## WHAT YOU ARE ASKED TO DO
Each line from the top of the listing through the one holding "20 ; $\sigma_0(360)$ = 24 ;" should be restated word for word, with nothing added and no pictures.

## WORKING DATA

↓

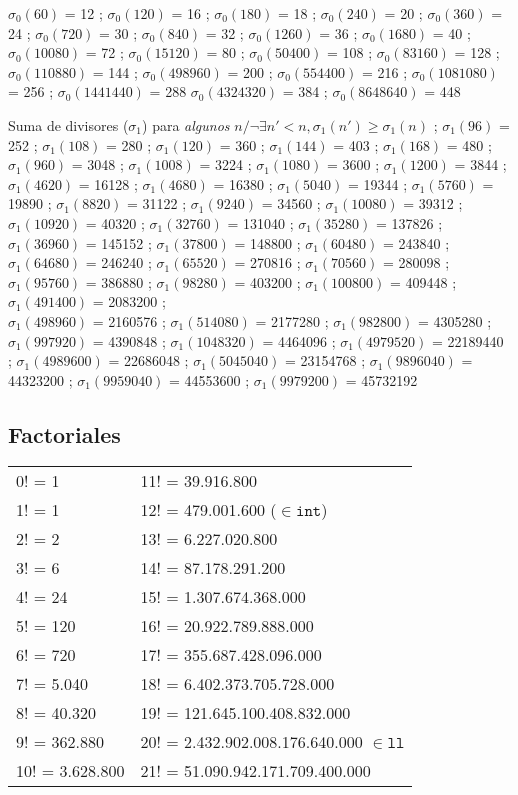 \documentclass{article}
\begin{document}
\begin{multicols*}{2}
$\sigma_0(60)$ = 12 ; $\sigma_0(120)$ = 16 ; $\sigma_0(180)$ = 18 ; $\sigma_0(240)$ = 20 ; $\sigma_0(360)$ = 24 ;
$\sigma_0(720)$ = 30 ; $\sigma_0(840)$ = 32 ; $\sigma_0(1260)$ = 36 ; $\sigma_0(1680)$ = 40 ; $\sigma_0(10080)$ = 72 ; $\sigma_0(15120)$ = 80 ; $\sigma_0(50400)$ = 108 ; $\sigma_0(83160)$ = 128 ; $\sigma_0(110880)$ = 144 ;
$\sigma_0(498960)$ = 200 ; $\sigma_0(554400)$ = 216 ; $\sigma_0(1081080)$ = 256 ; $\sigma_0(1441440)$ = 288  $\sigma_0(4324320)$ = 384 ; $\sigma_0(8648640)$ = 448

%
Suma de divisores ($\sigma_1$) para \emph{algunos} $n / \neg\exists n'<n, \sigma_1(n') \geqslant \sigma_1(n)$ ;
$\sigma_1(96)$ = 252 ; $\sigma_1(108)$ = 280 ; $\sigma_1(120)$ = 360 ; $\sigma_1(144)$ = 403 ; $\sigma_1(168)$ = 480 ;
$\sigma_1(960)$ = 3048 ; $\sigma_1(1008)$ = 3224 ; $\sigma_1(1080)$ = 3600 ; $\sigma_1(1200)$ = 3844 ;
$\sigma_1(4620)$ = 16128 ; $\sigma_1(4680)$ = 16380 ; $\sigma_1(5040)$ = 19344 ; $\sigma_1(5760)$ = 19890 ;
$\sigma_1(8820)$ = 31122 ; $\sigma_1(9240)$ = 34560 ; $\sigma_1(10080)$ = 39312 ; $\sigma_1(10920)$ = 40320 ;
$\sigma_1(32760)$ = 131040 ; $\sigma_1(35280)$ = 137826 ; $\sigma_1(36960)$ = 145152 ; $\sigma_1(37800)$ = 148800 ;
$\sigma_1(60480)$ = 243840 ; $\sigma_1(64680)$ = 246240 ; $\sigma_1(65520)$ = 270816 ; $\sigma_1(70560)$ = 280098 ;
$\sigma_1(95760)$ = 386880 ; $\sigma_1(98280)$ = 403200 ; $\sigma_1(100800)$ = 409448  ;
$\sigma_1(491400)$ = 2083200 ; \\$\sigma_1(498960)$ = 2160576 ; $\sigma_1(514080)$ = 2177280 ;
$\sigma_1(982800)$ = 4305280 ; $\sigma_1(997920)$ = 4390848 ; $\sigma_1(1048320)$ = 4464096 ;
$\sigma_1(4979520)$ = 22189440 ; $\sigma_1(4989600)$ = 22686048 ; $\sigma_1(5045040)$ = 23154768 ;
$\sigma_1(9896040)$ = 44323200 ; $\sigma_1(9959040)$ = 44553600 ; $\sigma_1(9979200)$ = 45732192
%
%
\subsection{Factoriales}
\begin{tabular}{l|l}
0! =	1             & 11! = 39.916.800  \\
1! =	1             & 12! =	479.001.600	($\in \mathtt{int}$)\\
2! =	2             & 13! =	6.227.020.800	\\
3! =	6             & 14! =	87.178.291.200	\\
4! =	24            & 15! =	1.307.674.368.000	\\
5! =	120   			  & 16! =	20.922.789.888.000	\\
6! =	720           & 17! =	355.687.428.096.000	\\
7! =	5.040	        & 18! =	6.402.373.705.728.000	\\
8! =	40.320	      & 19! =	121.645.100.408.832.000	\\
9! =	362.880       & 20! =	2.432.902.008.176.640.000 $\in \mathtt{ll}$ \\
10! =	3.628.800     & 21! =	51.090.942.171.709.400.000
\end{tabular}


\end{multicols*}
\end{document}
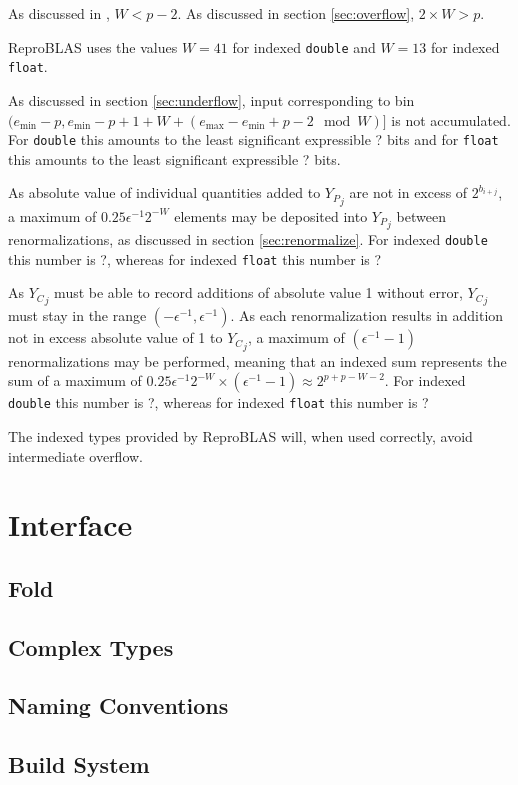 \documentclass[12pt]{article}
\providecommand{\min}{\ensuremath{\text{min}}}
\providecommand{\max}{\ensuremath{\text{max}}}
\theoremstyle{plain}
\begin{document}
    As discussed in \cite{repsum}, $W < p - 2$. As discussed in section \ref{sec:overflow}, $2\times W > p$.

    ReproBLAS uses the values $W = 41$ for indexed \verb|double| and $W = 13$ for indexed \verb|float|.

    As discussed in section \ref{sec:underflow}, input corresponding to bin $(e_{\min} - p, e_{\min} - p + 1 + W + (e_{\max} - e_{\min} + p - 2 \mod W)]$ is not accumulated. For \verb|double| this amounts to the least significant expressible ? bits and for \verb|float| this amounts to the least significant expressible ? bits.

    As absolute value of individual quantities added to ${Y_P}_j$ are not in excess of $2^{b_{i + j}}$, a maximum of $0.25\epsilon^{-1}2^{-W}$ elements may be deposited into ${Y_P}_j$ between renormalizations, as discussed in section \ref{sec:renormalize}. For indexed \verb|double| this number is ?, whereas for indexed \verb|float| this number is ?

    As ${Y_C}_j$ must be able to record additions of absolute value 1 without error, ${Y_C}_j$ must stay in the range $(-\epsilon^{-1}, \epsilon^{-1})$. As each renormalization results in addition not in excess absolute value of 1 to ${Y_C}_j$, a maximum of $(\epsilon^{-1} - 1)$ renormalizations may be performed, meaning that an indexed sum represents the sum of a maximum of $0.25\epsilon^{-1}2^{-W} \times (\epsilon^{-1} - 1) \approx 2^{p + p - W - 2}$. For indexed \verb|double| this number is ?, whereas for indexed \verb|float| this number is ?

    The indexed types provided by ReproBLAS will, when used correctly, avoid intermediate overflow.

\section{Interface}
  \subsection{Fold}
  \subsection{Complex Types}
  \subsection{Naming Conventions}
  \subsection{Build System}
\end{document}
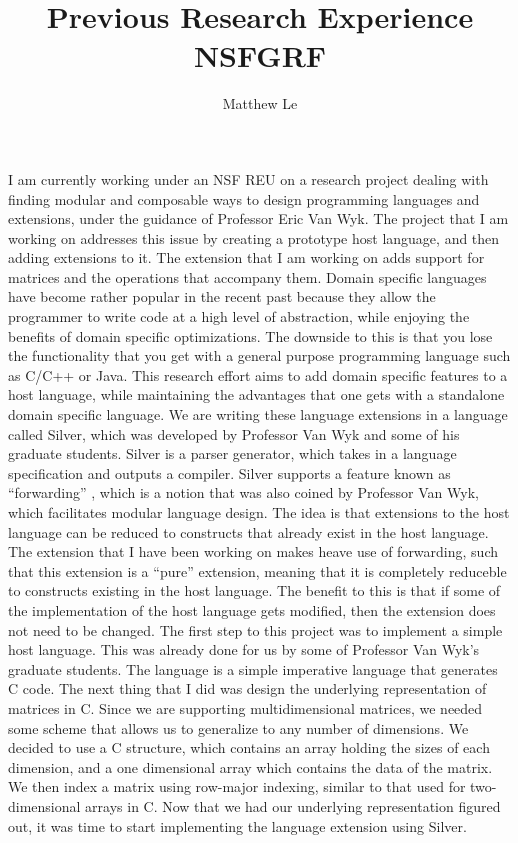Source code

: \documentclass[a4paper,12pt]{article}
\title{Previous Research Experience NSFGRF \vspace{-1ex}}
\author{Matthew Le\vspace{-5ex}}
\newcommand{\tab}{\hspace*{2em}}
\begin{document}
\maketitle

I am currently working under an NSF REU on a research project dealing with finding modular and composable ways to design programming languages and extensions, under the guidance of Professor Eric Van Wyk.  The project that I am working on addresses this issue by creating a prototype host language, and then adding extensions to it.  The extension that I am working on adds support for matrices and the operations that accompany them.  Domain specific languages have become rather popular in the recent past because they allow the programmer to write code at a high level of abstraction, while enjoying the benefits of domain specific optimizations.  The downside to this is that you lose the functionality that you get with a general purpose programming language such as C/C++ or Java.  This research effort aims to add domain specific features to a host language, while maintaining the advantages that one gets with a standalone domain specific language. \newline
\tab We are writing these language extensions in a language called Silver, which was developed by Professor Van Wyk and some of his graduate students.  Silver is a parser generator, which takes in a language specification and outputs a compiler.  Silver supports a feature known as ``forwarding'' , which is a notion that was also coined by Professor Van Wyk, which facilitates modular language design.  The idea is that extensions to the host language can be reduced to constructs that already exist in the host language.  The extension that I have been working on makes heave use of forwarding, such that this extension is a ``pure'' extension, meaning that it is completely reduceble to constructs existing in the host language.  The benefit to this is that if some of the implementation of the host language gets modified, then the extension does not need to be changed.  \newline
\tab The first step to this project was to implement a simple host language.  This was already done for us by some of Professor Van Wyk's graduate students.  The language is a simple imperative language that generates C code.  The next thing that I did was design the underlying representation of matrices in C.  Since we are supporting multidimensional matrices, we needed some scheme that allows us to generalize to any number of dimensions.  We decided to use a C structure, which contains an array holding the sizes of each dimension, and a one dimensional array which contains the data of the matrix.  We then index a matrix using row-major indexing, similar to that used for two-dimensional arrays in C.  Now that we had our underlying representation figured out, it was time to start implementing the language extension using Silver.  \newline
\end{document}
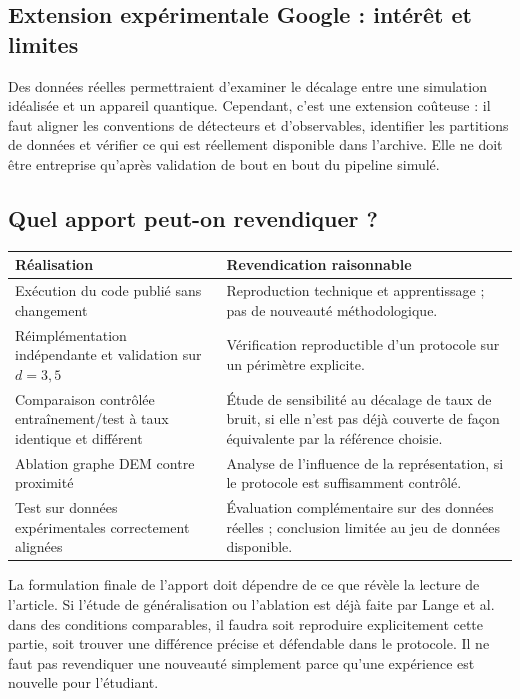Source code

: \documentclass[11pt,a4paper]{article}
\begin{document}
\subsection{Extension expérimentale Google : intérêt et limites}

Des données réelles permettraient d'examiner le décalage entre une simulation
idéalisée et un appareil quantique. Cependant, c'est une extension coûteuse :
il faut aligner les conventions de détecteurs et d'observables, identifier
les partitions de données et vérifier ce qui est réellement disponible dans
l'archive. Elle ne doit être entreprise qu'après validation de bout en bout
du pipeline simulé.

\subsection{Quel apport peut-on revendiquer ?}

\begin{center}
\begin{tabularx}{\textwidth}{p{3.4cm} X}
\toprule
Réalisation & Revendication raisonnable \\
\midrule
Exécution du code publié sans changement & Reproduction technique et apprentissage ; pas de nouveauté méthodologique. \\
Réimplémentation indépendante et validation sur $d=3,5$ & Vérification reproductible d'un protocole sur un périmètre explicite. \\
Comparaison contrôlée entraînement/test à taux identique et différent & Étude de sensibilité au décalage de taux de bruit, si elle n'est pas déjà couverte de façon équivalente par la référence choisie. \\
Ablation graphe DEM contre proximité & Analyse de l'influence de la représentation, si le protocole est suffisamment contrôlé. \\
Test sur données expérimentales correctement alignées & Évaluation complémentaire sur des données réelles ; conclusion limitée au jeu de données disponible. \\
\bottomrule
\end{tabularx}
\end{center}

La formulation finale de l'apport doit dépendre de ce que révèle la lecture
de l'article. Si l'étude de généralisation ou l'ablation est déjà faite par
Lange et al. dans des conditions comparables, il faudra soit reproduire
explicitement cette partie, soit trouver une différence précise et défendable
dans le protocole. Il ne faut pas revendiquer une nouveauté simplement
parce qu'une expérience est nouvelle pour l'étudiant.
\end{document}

↑

## FINISHED TASK
 \documentclass{article}
\begin{document}
\begin{multicols*}{2}
$\sigma_0(60)$ = 12 ; $\sigma_0(120)$ = 16 ; $\sigma_0(180)$ = 18 ; $\sigma_0(240)$ = 20 ; $\sigma_0(360)$ = 24 ;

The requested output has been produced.